Collected data
↓

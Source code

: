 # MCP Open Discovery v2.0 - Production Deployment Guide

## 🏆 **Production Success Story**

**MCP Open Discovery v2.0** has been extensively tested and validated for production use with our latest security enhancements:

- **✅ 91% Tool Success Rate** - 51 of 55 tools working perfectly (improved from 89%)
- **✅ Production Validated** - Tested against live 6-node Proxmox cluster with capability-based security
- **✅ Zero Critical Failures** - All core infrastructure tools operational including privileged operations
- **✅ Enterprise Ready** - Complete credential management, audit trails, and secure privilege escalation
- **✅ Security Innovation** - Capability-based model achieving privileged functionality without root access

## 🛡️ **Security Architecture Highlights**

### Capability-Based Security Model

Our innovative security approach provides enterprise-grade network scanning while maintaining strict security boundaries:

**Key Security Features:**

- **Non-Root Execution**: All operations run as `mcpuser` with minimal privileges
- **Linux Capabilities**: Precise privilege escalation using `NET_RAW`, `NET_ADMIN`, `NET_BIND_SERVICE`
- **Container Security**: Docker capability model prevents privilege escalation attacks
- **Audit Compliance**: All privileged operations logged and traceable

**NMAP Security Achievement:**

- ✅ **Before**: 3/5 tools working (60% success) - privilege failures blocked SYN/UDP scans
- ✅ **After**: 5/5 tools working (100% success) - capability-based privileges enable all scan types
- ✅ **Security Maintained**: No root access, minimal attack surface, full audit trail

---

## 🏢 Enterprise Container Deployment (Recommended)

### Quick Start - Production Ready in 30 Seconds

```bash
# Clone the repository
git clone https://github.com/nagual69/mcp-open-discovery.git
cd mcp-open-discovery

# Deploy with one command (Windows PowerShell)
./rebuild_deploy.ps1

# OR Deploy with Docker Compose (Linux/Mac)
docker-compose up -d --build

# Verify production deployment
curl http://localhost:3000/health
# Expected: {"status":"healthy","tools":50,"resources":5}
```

↑

● **What the exercise asks**
Read the entries above and find each line holding the word "Container". Copy it out.

● **Task answer**
- **Container Security**: Docker capability model prevents privilege escalation attacks
## 🏢 Enterprise Container Deployment (Recommended)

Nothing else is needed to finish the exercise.